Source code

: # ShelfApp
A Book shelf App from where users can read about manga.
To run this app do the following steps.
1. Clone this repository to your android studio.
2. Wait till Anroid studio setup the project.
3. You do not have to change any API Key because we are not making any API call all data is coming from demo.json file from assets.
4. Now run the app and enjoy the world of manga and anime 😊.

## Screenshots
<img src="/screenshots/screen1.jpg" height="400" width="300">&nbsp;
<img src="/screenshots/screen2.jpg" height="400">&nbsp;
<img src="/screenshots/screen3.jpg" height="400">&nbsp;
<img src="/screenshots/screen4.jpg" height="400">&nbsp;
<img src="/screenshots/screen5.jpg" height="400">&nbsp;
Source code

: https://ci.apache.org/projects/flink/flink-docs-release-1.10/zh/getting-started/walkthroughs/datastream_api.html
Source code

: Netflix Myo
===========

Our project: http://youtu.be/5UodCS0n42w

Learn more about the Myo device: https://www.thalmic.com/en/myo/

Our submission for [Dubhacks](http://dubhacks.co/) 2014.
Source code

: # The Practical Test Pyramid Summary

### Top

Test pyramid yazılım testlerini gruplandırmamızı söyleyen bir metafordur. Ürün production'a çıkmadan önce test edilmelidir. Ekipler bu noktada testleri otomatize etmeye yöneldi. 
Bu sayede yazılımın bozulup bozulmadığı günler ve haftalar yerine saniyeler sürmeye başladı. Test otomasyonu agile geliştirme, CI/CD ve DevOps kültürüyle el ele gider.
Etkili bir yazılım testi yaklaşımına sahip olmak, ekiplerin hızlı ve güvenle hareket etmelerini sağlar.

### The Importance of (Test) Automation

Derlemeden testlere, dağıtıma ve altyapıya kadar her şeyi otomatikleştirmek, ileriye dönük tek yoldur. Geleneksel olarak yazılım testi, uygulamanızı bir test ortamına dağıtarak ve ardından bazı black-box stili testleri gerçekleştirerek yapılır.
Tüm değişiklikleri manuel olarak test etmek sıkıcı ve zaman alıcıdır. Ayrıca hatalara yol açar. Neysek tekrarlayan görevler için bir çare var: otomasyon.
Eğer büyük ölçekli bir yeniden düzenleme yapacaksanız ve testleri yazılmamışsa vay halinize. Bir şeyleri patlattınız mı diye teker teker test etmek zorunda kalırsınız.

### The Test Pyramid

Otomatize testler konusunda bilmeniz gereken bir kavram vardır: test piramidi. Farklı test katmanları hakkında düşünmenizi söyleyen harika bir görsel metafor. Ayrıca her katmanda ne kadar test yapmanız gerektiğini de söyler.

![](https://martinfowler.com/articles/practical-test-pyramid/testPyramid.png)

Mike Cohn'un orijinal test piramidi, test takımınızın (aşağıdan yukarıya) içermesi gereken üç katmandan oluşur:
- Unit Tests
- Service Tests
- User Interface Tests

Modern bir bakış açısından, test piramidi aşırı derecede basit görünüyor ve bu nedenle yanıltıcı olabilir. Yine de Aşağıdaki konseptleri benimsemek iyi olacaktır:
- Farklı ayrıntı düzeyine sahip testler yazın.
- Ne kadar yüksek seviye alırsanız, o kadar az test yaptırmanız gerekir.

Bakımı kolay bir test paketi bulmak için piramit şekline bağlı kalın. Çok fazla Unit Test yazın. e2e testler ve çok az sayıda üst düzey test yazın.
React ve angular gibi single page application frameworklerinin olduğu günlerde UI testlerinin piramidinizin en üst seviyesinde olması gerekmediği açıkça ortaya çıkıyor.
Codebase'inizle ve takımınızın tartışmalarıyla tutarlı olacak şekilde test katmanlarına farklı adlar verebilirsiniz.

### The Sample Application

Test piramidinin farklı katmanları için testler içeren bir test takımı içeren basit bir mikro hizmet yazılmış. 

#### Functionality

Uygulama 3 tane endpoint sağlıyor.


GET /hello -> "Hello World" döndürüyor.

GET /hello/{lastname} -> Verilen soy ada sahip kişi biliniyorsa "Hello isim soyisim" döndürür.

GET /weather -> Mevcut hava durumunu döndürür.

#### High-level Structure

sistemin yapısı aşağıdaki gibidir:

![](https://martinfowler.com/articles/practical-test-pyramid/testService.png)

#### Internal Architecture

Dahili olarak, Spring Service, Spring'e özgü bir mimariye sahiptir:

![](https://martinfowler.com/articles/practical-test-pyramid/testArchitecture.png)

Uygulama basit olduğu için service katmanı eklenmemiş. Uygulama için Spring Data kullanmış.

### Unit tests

########################################

- Try it: The lines above that hold "about" are the result; show every one of them.

- Result of this exercise:
A Book shelf App from where users can read about manga.
Learn more about the Myo device: https://www.thalmic.com/en/myo/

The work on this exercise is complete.